2. When light is conceded through a true solution, the dissolved atoms are too small to deflect the light. But, the dispersed particles of a colloid, being bigger, do deflect light. Thus, The Tyndall effect is the scattering of visible light by colloidal particles.

3. Particles of colloids do not settle at bottom when we left the mixture uninterrupted.

4. Colloids cannot be filtered.

5. The two components of colloidal solution are given below;

i. The dispersed phase: The dispersed particles in a colloid form.

ii.The dispersing mediums: The component in which particles are suspended which are solid, liquid or gas.

Types of Colloids

The dispersion mediums are of three form gas, solid and liquid state. Similarly dispersed phase can be of three types.

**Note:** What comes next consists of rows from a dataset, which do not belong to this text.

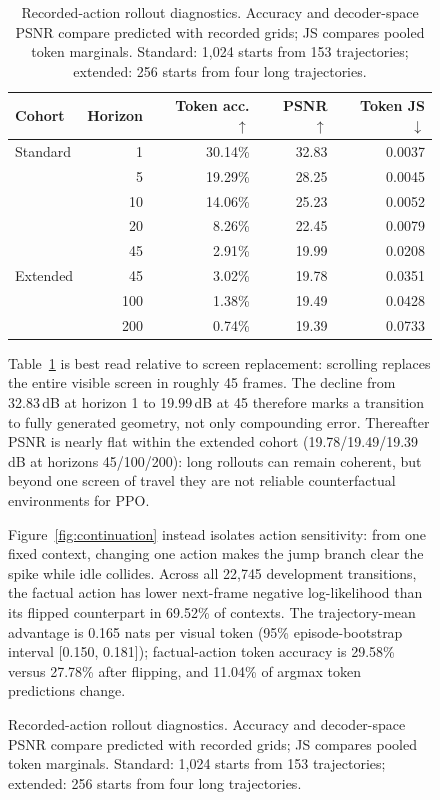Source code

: \begin{figure}[!htbp]
\begin{table}[H]
  \centering
  \footnotesize
  \setlength{\tabcolsep}{4pt}
  \caption{Recorded-action rollout diagnostics. Accuracy and decoder-space PSNR compare predicted with recorded grids; JS compares pooled token marginals. Standard: 1,024 starts from 153 trajectories; extended: 256 starts from four long trajectories.}
  \label{tab:rollout-diagnostics}
  \begin{tabular}{lrrrr}
    \toprule
    Cohort & Horizon & Token acc. $\uparrow$ & PSNR $\uparrow$ & Token JS $\downarrow$ \\
    \midrule
    Standard & 1 & 30.14\% & 32.83 & 0.0037 \\
             & 5 & 19.29\% & 28.25 & 0.0045 \\
             & 10 & 14.06\% & 25.23 & 0.0052 \\
             & 20 & 8.26\% & 22.45 & 0.0079 \\
             & 45 & 2.91\% & 19.99 & 0.0208 \\
    \addlinespace
    Extended & 45 & 3.02\% & 19.78 & 0.0351 \\
             & 100 & 1.38\% & 19.49 & 0.0428 \\
             & 200 & 0.74\% & 19.39 & 0.0733 \\
    \bottomrule
  \end{tabular}
\end{table}

Table~\ref{tab:rollout-diagnostics} is best read relative to screen replacement: scrolling replaces the entire visible screen in roughly 45 frames.
The decline from 32.83\,dB at horizon 1 to 19.99\,dB at 45 therefore marks a transition to fully generated geometry, not only compounding error.
Thereafter PSNR is nearly flat within the extended cohort (19.78/19.49/19.39\,dB at horizons 45/100/200): long rollouts can remain coherent, but beyond one screen of travel they are not reliable counterfactual environments for PPO.

Figure~\ref{fig:continuation} instead isolates action sensitivity: from one fixed context, changing one action makes the jump branch clear the spike while idle collides.
Across all 22,745 development transitions, the factual action has lower next-frame negative log-likelihood than its flipped counterpart in 69.52\% of contexts.
The trajectory-mean advantage is 0.165 nats per visual token (95\% episode-bootstrap interval [0.150, 0.181]); factual-action token accuracy is 29.58\% versus 27.78\% after flipping, and 11.04\% of argmax token predictions change.


\end{figure}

Based on these two we divide colloid in eight types:

1. Solid sol

2. Solid foam

3. Solid aerosol

4. Sol

5. Gel

6. Emulsion

7. Aerosol

8. Foam

ColloidsDispersing MediumDispersed PhaseTypes
Clouds, fog, mist, smoke, automobile exhaustGasLiquid SolidAerosol Aerosol
Shaving cream, face cream, blood, paint, writing ink, mud, milk of magnesiaLiquidGas Liquid SolidFoam Emulsion Sol
Rubber, foam, sponge, pumice, jelly, butter, cheese, colored gemstoneSolidGas Liquid SolidFoam Gel Sol

Based on nature of the different interactions between the dispersion phase and dispersed phase:

1. Lyophilic If there is an affinity between dispersed medium and phase then these sols are called lyophilic.

For Example: starch, rubber, protein, etc.

2. Lyophobic If there is no affinity between the two phases then these form an unstable colloid.

Examples: sols of metals like gold and silver, sols of metallic hydroxides.

Methods of Separation of Components of Suspensions and Colloids

1. Filtration that is done with the help of filter paper

2. Separating funnel for immiscible liquids such as in oil and water

3. Sedimentation and decantation

4. Centrifugation where mixtures are rotated at a very high speed so that the lighter particles are detached from mixture for example: cream from milk.

Test Used to Identify; Suspensions and Colloids

1. A colloid solution is translucent or turbid in nature and if salt is added to this solution, then this can settle at bottom.

2. If the particles settled at bottom is left uninterrupted for some time then it is a suspension.

Use of a Colloid and a Suspension in Our Daily Life

Colloids are used in pharmaceuticals some insoluble materials become more active when taken in colloidal form.

Suspensions: Barium sulphate when dispersed in water form an opaque suspension which is used in diagnostic X-rays.